◆ **Record set**

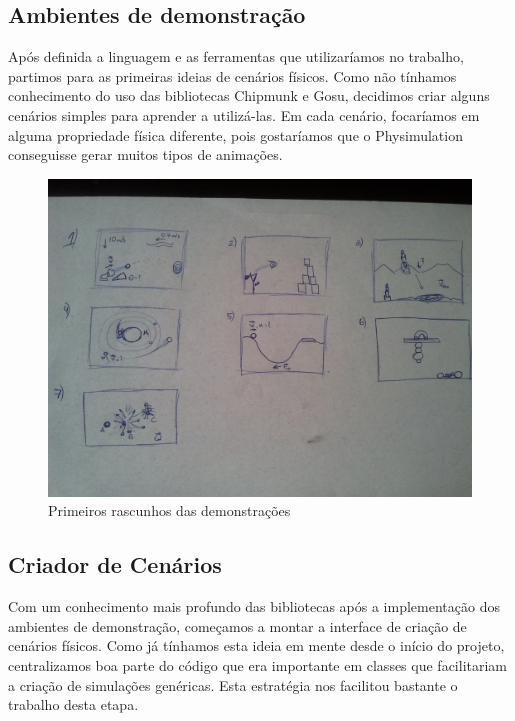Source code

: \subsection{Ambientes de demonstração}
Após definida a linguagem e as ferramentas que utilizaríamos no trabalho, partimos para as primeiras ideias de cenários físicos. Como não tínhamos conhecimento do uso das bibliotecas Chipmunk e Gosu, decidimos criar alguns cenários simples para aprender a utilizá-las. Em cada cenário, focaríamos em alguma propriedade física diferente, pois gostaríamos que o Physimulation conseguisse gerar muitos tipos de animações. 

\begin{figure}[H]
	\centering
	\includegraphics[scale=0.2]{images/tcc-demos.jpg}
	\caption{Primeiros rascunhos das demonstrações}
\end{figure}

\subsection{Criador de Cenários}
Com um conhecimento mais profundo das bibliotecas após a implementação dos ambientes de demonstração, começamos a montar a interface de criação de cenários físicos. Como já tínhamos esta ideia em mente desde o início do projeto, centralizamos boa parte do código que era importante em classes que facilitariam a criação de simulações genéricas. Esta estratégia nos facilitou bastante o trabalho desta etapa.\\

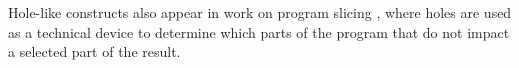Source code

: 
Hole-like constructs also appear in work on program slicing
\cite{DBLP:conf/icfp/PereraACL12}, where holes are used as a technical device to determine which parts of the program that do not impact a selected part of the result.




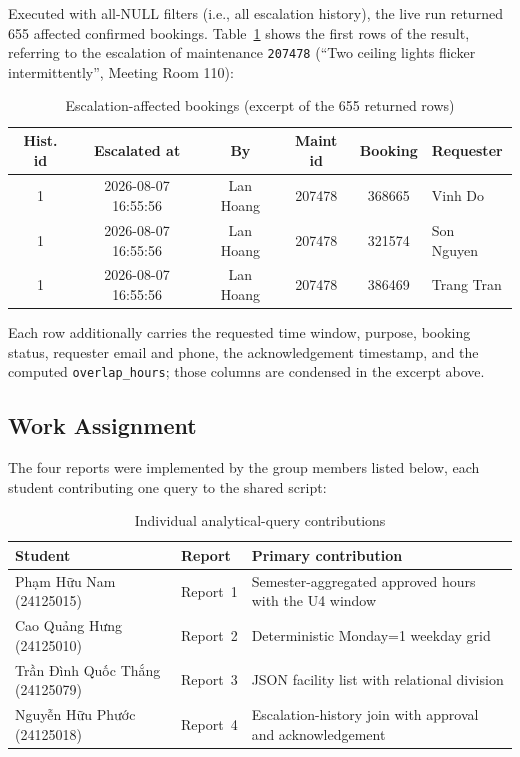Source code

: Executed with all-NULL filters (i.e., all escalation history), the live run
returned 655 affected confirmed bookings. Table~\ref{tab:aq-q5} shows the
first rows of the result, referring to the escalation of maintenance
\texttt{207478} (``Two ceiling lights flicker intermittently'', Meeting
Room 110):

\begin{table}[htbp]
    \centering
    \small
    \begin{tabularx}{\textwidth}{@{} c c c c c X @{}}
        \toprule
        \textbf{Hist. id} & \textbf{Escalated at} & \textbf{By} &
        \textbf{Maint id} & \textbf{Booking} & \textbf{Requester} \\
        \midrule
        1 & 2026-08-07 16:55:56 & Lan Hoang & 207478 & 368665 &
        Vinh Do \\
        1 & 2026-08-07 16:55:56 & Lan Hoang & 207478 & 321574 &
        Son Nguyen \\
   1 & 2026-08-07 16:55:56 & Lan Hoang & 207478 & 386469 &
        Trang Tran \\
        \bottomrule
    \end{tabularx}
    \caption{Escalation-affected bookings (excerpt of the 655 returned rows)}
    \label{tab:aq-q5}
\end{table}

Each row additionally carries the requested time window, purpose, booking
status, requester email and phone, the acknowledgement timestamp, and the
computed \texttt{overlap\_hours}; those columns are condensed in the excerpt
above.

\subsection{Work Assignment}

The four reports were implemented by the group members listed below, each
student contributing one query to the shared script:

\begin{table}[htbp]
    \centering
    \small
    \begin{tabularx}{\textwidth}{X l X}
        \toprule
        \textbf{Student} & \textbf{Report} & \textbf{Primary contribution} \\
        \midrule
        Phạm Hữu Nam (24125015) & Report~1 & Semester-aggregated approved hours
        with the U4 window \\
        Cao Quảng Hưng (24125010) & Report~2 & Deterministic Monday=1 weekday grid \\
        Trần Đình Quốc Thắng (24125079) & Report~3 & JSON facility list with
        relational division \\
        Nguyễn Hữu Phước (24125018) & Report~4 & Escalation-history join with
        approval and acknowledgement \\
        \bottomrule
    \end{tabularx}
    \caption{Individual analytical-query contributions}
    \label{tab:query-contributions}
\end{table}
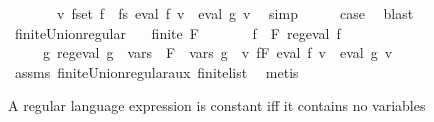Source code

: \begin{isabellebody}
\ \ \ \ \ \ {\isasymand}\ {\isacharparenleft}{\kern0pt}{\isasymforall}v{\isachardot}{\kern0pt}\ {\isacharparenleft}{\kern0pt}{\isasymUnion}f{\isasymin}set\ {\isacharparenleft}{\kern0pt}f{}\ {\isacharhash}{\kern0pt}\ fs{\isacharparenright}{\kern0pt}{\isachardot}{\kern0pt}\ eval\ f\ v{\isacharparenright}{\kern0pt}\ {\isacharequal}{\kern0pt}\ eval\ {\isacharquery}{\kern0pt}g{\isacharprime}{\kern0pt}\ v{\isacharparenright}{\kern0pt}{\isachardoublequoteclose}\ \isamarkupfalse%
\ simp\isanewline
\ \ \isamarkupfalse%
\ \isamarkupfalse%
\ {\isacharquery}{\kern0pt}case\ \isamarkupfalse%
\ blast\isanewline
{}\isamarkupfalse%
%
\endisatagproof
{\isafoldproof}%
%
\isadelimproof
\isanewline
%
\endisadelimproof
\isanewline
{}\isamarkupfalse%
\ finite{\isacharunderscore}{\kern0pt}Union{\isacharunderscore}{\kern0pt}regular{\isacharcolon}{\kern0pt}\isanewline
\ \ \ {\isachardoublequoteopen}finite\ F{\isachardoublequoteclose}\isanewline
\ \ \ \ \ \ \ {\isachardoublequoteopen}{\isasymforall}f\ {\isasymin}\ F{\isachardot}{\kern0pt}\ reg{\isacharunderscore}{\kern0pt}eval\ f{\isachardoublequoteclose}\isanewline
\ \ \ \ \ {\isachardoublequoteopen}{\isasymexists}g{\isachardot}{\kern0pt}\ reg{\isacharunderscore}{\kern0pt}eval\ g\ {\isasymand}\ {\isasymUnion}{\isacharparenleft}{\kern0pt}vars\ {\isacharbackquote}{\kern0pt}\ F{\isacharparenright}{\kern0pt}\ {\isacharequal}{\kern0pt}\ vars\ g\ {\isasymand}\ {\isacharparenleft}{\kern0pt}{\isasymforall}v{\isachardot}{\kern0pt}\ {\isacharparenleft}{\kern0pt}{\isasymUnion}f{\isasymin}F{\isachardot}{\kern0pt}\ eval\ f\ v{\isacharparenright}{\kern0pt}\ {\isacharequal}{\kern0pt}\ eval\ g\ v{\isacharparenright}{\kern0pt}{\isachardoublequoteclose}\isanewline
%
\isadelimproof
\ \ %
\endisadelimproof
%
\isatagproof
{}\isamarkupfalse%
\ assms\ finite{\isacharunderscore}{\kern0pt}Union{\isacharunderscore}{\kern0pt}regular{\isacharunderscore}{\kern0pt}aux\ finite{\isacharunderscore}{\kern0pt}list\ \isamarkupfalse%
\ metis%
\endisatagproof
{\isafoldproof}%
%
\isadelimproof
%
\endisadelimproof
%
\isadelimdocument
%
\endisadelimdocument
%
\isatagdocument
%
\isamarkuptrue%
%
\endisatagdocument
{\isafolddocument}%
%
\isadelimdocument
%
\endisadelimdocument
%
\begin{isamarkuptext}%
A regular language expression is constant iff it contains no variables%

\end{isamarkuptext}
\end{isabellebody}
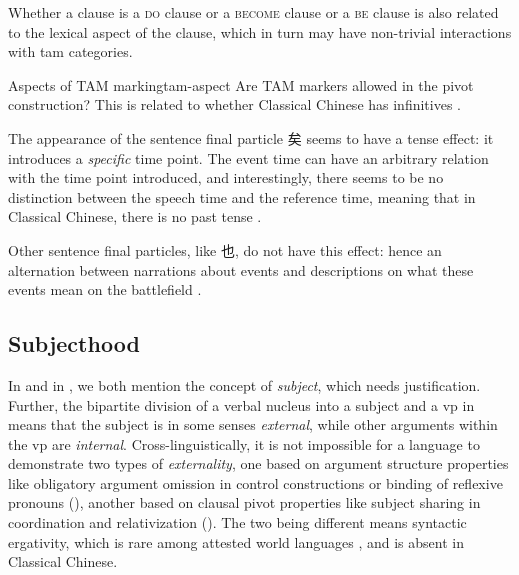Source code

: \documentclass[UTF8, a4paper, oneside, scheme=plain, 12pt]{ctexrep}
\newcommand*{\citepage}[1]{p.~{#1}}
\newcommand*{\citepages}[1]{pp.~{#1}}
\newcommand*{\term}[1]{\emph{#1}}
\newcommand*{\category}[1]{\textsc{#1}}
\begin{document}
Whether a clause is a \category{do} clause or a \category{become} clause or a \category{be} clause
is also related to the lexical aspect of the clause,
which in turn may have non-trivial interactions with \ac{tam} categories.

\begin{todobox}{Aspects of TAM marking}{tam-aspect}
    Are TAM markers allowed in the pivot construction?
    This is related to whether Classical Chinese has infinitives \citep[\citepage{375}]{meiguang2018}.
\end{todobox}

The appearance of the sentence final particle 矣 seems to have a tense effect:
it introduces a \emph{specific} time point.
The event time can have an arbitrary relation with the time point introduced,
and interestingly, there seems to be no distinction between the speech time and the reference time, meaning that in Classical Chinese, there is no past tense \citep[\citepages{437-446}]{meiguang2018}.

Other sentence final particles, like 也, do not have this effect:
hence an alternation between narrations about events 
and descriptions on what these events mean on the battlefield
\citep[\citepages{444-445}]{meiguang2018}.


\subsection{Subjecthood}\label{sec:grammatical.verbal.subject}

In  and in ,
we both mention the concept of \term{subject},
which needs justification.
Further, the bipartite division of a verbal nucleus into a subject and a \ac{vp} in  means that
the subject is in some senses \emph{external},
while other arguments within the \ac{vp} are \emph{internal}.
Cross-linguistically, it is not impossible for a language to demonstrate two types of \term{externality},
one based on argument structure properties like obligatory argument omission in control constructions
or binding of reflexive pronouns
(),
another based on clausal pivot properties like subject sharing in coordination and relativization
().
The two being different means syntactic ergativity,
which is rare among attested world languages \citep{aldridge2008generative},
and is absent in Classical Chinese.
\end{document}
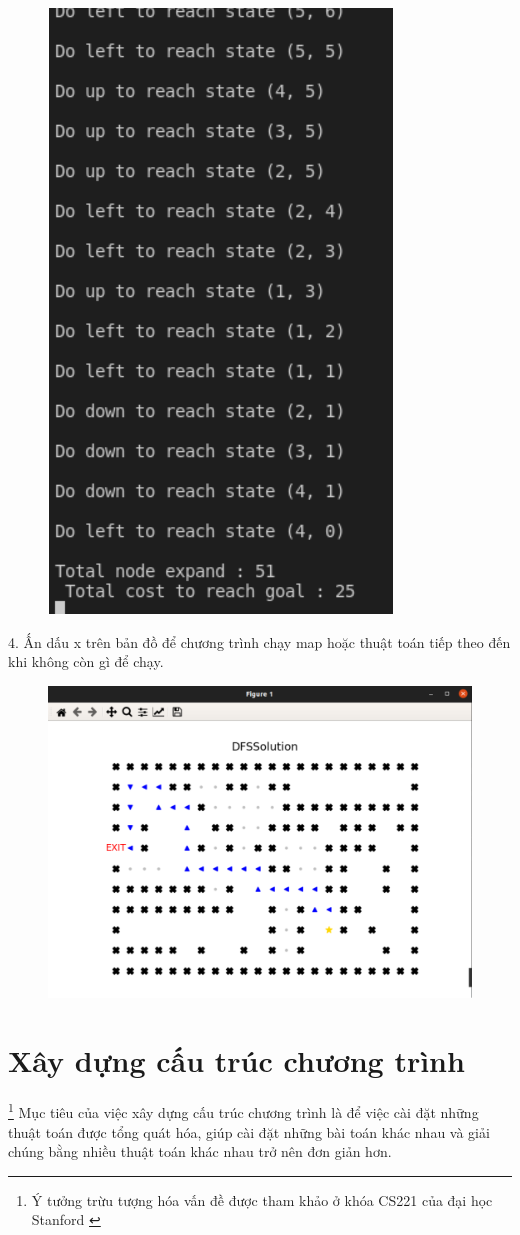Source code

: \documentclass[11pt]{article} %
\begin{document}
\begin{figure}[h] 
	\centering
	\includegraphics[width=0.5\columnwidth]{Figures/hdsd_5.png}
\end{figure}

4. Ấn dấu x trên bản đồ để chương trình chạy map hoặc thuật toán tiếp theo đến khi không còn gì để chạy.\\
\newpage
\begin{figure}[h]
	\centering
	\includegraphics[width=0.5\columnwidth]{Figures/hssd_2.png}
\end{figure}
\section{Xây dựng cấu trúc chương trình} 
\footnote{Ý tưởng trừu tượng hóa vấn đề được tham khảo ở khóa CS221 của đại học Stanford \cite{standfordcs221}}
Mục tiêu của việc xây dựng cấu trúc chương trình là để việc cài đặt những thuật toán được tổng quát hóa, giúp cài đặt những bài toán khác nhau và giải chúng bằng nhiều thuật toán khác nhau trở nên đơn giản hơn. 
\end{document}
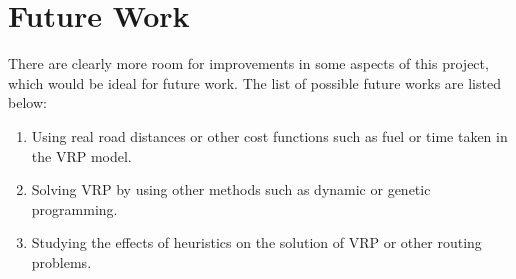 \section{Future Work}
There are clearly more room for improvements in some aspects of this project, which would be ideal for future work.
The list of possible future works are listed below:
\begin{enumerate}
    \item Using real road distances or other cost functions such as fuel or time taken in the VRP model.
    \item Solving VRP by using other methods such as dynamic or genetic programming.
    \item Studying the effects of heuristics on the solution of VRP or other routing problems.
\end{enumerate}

◆ **Exercise objective**
The answer must be an exact copy of the lines from the start of the records above through the line containing "the live run", with no pictures in it.

◆ **Response area**
Source code

: \subsection{Ambientes de demonstração}
Após definida a linguagem e as ferramentas que utilizaríamos no trabalho, partimos para as primeiras ideias de cenários físicos. Como não tínhamos conhecimento do uso das bibliotecas Chipmunk e Gosu, decidimos criar alguns cenários simples para aprender a utilizá-las. Em cada cenário, focaríamos em alguma propriedade física diferente, pois gostaríamos que o Physimulation conseguisse gerar muitos tipos de animações. 

\begin{figure}[H]
	\centering
	\includegraphics[scale=0.2]{images/tcc-demos.jpg}
	\caption{Primeiros rascunhos das demonstrações}
\end{figure}

\subsection{Criador de Cenários}
Com um conhecimento mais profundo das bibliotecas após a implementação dos ambientes de demonstração, começamos a montar a interface de criação de cenários físicos. Como já tínhamos esta ideia em mente desde o início do projeto, centralizamos boa parte do código que era importante em classes que facilitariam a criação de simulações genéricas. Esta estratégia nos facilitou bastante o trabalho desta etapa.\\

Source code

: 
Hole-like constructs also appear in work on program slicing
\cite{DBLP:conf/icfp/PereraACL12}, where holes are used as a technical device to determine which parts of the program that do not impact a selected part of the result.




Source code

: Executed with all-NULL filters (i.e., all escalation history), the live run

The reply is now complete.